What to work on
Go through the entries below and count the lines where "Documentation" occurs. Give nothing but that number.

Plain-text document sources

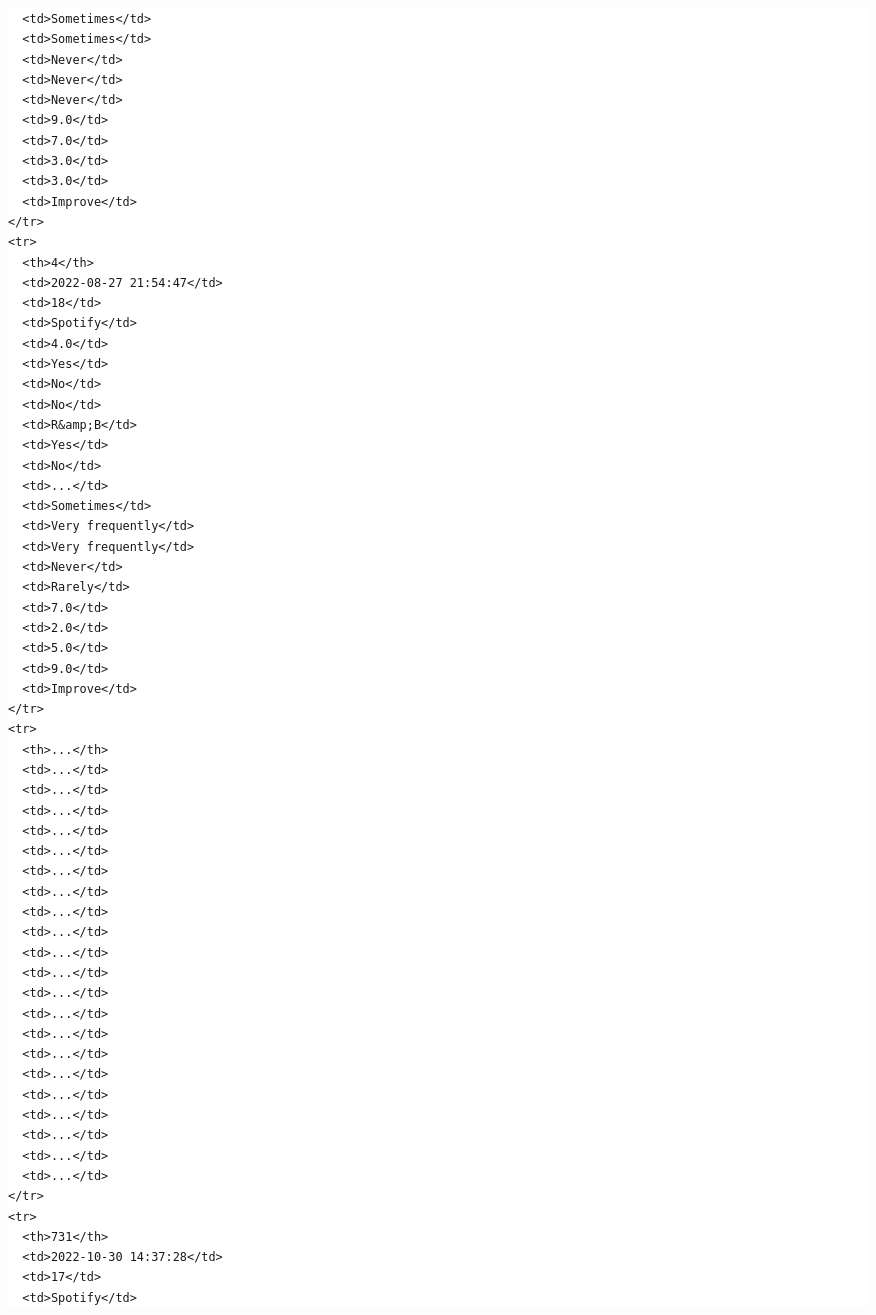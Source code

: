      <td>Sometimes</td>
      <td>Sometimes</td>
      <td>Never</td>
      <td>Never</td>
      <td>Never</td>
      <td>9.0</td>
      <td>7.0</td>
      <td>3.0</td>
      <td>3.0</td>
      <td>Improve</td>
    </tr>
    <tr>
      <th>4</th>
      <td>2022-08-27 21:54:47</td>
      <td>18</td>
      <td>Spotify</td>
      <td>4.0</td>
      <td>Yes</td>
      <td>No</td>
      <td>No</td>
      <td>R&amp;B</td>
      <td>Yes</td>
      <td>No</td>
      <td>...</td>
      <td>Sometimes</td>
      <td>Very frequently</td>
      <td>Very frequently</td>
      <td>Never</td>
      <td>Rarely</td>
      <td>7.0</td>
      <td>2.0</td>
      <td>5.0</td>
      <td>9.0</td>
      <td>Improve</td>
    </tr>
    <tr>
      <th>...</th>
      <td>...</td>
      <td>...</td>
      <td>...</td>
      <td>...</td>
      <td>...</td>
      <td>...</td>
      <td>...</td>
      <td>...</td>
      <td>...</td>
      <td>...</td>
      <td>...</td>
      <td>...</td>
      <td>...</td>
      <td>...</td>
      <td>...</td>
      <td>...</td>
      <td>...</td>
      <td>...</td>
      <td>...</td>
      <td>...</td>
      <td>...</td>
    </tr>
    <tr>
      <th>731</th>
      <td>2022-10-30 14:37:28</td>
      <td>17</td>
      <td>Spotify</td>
* * *
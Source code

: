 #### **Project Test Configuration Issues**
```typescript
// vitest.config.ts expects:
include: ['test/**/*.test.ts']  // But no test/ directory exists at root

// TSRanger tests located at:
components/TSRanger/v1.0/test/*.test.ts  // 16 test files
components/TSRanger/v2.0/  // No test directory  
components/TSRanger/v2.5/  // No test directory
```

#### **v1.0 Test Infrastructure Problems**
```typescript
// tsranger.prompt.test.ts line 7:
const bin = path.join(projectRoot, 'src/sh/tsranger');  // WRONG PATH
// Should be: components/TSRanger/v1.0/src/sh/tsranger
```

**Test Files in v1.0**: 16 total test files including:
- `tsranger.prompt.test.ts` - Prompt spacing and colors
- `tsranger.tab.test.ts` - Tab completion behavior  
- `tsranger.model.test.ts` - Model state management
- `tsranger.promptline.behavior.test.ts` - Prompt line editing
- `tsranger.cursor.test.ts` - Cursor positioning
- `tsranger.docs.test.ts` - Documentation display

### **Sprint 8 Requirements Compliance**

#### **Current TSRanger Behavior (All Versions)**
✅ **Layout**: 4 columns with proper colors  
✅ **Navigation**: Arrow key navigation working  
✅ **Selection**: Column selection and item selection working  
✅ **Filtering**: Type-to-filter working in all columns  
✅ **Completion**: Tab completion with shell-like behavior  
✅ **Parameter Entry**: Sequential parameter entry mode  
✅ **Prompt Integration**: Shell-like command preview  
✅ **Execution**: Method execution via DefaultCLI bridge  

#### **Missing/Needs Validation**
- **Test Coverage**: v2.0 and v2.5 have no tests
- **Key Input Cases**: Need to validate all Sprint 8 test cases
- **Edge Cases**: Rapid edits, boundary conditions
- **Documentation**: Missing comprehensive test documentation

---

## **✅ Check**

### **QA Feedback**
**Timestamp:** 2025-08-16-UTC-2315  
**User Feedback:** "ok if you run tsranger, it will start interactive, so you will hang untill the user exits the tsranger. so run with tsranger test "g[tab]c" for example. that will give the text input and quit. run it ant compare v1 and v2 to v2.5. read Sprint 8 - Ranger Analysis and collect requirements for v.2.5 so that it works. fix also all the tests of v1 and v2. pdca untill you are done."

Answer
2